The Meigs Creek Trail starts at one of the most popular swimming holes in the Smokies, the Sinks. While it is popular, the area around the falls can be dangerous due to undertow, so be careful if you get close to the cascading water. The parking lot can fill up in the summers, especially on the weekends, so get there early to beat the crowds. The trail climbs up a series of stone steps before it descends into a boggy area. You'll see bamboo, paw-paw patches, and possibly mosquitoes as you move through this area. The trail starts climbing along a ridge that extends from Curry He Mountain, and at times, you'll be able to see the Little River on the right. Once you switch back around the ridge, the area becomes dry. Rattlesnakes have been seen in this area, so watch where you step as you make your way along the trail.
The trail descends for about half a mile until the trail meets Meigs Creek and your stream-crossing adventure begins. Over the next 1.5 miles of ascent, you'll cross the creek 18 times without the assistance of any footbridges. Depending on how much it's rained, the creek crossings range from easy (in low water) to tricky (in high water). There are times where the creek gets very close to the trail, and various cascades and pools are just off to the side of the trail. Logging this area would have been difficult with all the water, so there are areas where larger trees can be viewed.
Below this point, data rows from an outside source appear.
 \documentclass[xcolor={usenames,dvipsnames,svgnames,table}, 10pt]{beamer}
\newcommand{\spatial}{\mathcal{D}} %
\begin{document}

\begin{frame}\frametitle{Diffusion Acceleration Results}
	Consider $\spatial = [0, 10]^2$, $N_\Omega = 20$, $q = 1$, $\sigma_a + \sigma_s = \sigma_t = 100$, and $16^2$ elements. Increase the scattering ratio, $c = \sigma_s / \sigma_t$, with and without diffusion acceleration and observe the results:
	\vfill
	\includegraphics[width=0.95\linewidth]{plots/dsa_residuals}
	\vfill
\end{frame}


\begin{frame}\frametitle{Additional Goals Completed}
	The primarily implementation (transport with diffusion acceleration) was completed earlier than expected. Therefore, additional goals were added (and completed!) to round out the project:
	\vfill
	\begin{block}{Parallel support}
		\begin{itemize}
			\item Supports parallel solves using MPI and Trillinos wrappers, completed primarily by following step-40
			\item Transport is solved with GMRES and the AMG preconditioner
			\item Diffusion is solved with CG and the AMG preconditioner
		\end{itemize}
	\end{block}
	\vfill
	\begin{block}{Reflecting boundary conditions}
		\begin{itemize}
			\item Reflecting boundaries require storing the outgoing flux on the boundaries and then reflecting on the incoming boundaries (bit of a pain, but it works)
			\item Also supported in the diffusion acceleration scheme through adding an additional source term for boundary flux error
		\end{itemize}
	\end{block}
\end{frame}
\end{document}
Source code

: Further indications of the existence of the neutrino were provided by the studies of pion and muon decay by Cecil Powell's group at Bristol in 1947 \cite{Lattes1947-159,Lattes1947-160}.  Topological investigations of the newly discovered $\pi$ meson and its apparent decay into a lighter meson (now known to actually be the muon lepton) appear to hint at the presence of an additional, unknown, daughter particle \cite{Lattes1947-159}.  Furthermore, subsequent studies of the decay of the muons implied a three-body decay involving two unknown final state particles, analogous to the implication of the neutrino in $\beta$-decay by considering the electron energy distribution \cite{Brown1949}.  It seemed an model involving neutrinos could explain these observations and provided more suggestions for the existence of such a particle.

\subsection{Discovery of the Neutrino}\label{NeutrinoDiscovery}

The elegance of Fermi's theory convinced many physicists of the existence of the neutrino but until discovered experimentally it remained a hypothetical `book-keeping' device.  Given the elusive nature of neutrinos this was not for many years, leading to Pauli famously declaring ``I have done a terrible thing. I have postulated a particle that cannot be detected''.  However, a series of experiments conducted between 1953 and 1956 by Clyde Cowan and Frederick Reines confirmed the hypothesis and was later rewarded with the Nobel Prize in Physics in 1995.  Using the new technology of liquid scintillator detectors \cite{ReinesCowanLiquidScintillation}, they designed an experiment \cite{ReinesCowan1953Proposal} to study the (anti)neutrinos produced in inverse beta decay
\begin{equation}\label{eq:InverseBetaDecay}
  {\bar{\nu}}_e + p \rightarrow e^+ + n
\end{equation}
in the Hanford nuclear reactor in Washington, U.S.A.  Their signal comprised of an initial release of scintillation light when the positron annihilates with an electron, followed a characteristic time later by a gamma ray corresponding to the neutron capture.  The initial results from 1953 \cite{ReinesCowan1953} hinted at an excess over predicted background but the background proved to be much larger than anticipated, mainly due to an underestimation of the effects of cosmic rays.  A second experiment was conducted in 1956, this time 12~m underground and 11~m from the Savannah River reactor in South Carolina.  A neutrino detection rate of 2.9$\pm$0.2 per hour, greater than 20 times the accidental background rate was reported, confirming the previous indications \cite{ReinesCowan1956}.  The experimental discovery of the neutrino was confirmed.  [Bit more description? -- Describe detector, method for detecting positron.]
At about 2.5 miles, you'll encounter Bloody Branch, named for an area where settler William Walker is rumored to have found his hogs one year and slaughtered them on the spot instead of trying to drive them home. The trail continues to climb, although creek crossings are now smaller than when you started. You finally arrive at Buckhorn Gap, where the junction of the Lumber Ridge Trail
to Tremont comes in from the right and the Meigs Mountain Trail
to Element comes in from the left. At this point, you have several options outside of just turning around and returning to your car at the Sinks.
Due to all of the water crossings, it is recommended that you have appropriate footwear and possibly trekking poles to help you with the crossings. It's a nice route, and once you get away from the Sinks, it can be a quiet one too.
With all of the water in the area, this area has a wide variety of trees and wildflowers. Bamboo, pap-paw, maidenhair, Christmas ferns, dog-hobble, foam flower, jack-in-the-pulpit, violets, pines, mountain laurel, huckleberries, maples, oaks, rhododendron, cardinal flower, and American beech trees are just some of the flora that you'll encounter in the area.
Rattlesnakes have been seen along the dry ridge, and other animals can be seen along the trail.